Вернувшись в Лондон, я встретился с главой телекомпании Granada Джонни Хампом, чтобы обсудить мультик «Паровозик Томас». Я познакомился с Джонни, когда его канал решил сделать телевизионную версию «Иосифа» с Гари Бондом, расхаживающим в разноцветном плаще. Джонни считал, что у музыкального анимационного сериала про паровозик есть потенциал, поэтому я сразу же поручил Дэвиду Ланду заняться очисткой прав. Сочинение музыки для простого и душевного «Томаса» было бы противоядием от тяжелой «Эвиты», как теперь называлась история Эвы Перон. Я вернулся домой и обнаружил Сару в очень странном состоянии.
Казалось, она была совершенно обессилена. Любое движение давалось ей с огромным усилием. Вокруг нее валялась куча пустых пакетов из-под сока. Я сразу же отвез ее к семейному врачу в Лондон. Он вновь высказал мнение, что она подвержена сильному стрессу, и прописал валиум.
Я винил себя в ее плохом самочувствии. Мы жили в огромном доме с разрастающимся садом, с уборкой и прочим нам помогала только приходящая время от времени пожилая супружеская пара. Что же я сделал с сияющей восемнадцатилетней девушкой, на которой женился?
И даже последний каталог из музея Виктории и Альберта с выставкой «Уничтожение Загородного Дома» не служил мне утешением.На следующий день Саре стало еще хуже, жажда была невыносимой. Я позвонил ее врачу и настоял, чтобы он осмотрел ее еще раз. Стресс не мог быть единственной причиной такого состояния. И снова я повез ее в Лондон. И снова нам сказали, что причиной ее недомогания является стресс. Врач считал, что Саре нужно отвлечься от забот по дому, а я должен перестать беспокоить ее своей работой.
Я решил последовать его совету и предложил поужинать в пабе недалеко от дома. Но Сара села за кухонный стол, обхватила голову руками и начала горько рыдать. На следующее утро я проснулся от того, что она задыхалась и стонала между тяжелыми вздохами. У нее была истерика. Я крикнул нашим испуганным домработникам, чтобы они позвонили врачу в Ньюбери, пока сам нес Сару к машине и устраивал ее на заднем сидении.

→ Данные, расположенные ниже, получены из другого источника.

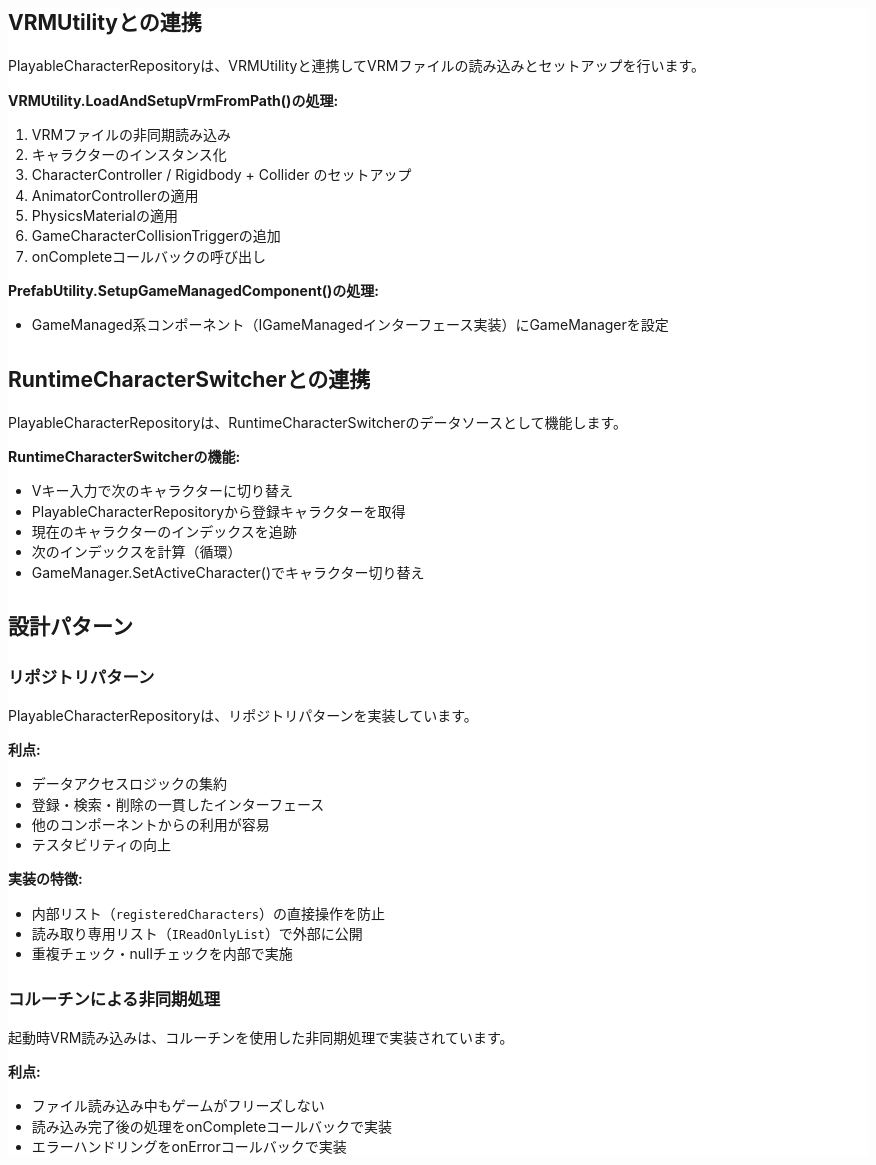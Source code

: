## VRMUtilityとの連携

PlayableCharacterRepositoryは、VRMUtilityと連携してVRMファイルの読み込みとセットアップを行います。

**VRMUtility.LoadAndSetupVrmFromPath()の処理:**
1. VRMファイルの非同期読み込み
2. キャラクターのインスタンス化
3. CharacterController / Rigidbody + Collider のセットアップ
4. AnimatorControllerの適用
5. PhysicsMaterialの適用
6. GameCharacterCollisionTriggerの追加
7. onCompleteコールバックの呼び出し

**PrefabUtility.SetupGameManagedComponent()の処理:**
- GameManaged系コンポーネント（IGameManagedインターフェース実装）にGameManagerを設定

## RuntimeCharacterSwitcherとの連携

PlayableCharacterRepositoryは、RuntimeCharacterSwitcherのデータソースとして機能します。

**RuntimeCharacterSwitcherの機能:**
- Vキー入力で次のキャラクターに切り替え
- PlayableCharacterRepositoryから登録キャラクターを取得
- 現在のキャラクターのインデックスを追跡
- 次のインデックスを計算（循環）
- GameManager.SetActiveCharacter()でキャラクター切り替え

## 設計パターン

### リポジトリパターン

PlayableCharacterRepositoryは、リポジトリパターンを実装しています。

**利点:**
- データアクセスロジックの集約
- 登録・検索・削除の一貫したインターフェース
- 他のコンポーネントからの利用が容易
- テスタビリティの向上

**実装の特徴:**
- 内部リスト（`registeredCharacters`）の直接操作を防止
- 読み取り専用リスト（`IReadOnlyList`）で外部に公開
- 重複チェック・nullチェックを内部で実施

### コルーチンによる非同期処理

起動時VRM読み込みは、コルーチンを使用した非同期処理で実装されています。

**利点:**
- ファイル読み込み中もゲームがフリーズしない
- 読み込み完了後の処理をonCompleteコールバックで実装
- エラーハンドリングをonErrorコールバックで実装
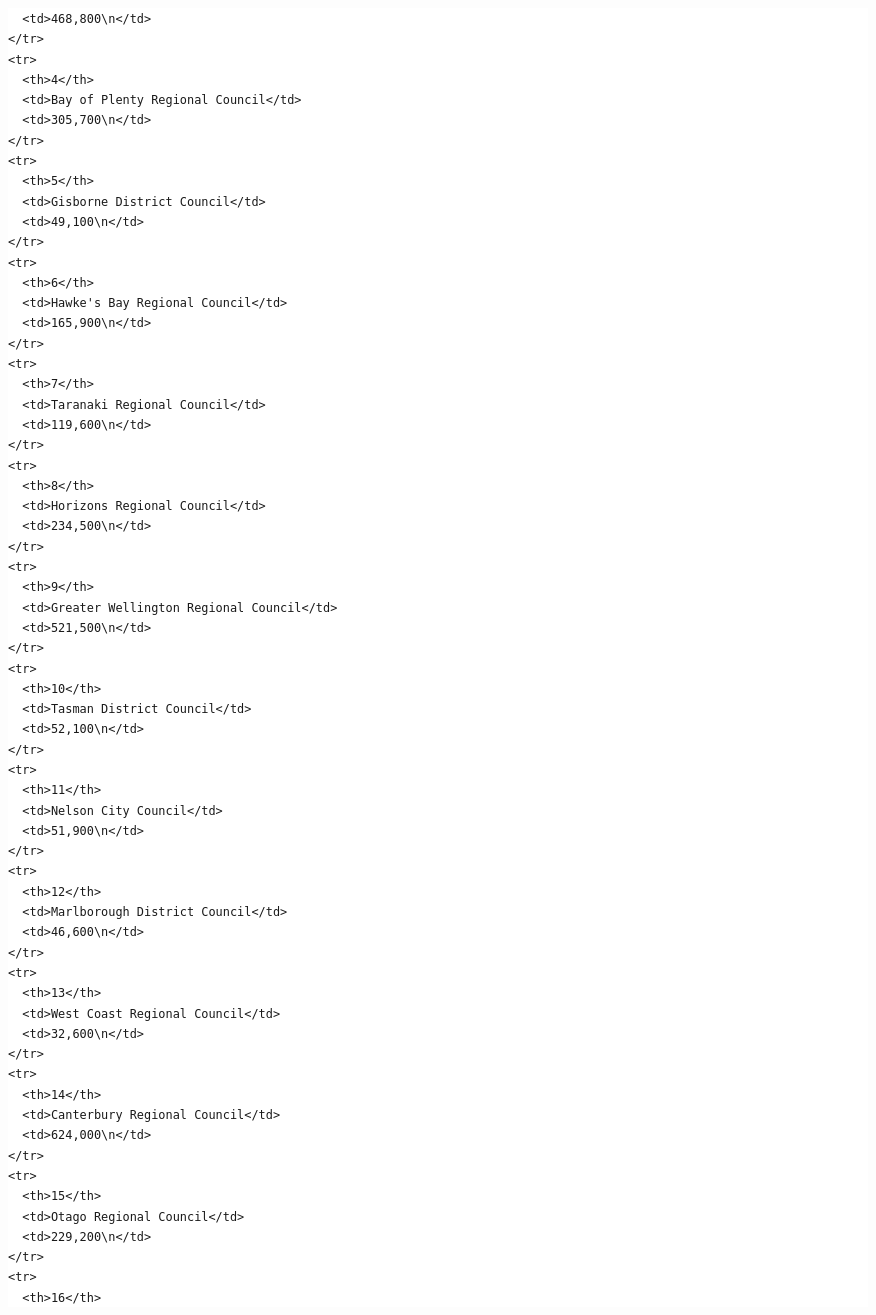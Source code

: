       <td>468,800\n</td>
    </tr>
    <tr>
      <th>4</th>
      <td>Bay of Plenty Regional Council</td>
      <td>305,700\n</td>
    </tr>
    <tr>
      <th>5</th>
      <td>Gisborne District Council</td>
      <td>49,100\n</td>
    </tr>
    <tr>
      <th>6</th>
      <td>Hawke's Bay Regional Council</td>
      <td>165,900\n</td>
    </tr>
    <tr>
      <th>7</th>
      <td>Taranaki Regional Council</td>
      <td>119,600\n</td>
    </tr>
    <tr>
      <th>8</th>
      <td>Horizons Regional Council</td>
      <td>234,500\n</td>
    </tr>
    <tr>
      <th>9</th>
      <td>Greater Wellington Regional Council</td>
      <td>521,500\n</td>
    </tr>
    <tr>
      <th>10</th>
      <td>Tasman District Council</td>
      <td>52,100\n</td>
    </tr>
    <tr>
      <th>11</th>
      <td>Nelson City Council</td>
      <td>51,900\n</td>
    </tr>
    <tr>
      <th>12</th>
      <td>Marlborough District Council</td>
      <td>46,600\n</td>
    </tr>
    <tr>
      <th>13</th>
      <td>West Coast Regional Council</td>
      <td>32,600\n</td>
    </tr>
    <tr>
      <th>14</th>
      <td>Canterbury Regional Council</td>
      <td>624,000\n</td>
    </tr>
    <tr>
      <th>15</th>
      <td>Otago Regional Council</td>
      <td>229,200\n</td>
    </tr>
    <tr>
      <th>16</th>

Обойдя очередь пациентов, которые, казалось, забыли о своих недомоганиях, увидев местную знаменитость, я занес ее в смотровую. Терапевт вызвал скорую, беспрестанно спрашивая меня о наркотиках. Снова и снова я отвечал ему, что ни, я ни Сара никогда не принимали наркотики. Вино – да, я даже целыми литрами, но наркотики были не нашей темой. Скорая повезла нас в больницу в Рединге. Казалось, мы ехали туда вечность. Я сидел сзади и сжимал сарину руку. Она быстро угасала. Когда мы выехали на шоссе и врубились сирены, один из врачей взял меня за руку:«Это твоя сестра?» – спросил он.
«Нет, моя жена», – пробормотал я.
Он отвернулся, и я услышал, как он сказал: «Извини, сынок».
МЫ, НАВЕРНОЕ, целых полчаса ехали до больницы. Там нас уже ждала каталка, чтобы отвезти Сару в реанимацию. Все вокруг твердили о наркотиках, а я продолжал повторять, что никто из нас никогда даже не притрагивался к ним. Сару увезли, я помню, как женский голос крикнул: «У меня есть идея!» Внезапно я оказался один в совершенно пустом больничном коридоре. В одном его конце стояла телефонная будка, в другом – киоск с газетами. Стояло несколько пластиковых стульев. Это была современная больница. Вот все, что я помню. Я проверил карманы. В спешке я забыл взять деньги. Часы на стене показывали двадцать минут десятого. Через десять минут в нашу лондонскую квартиру должен был прийти мой новый ассистент. Я вышел наружу в подобие садика, чтобы подышать воздухом, напротив виднелась церковь. Но я не пошел туда – мое сознание было недостаточно ясным для молитвы. В половину десятого я позвонил из телефонной будки, к которой успел привыкнуть за следующие несколько часов, к нам домой в Лондон.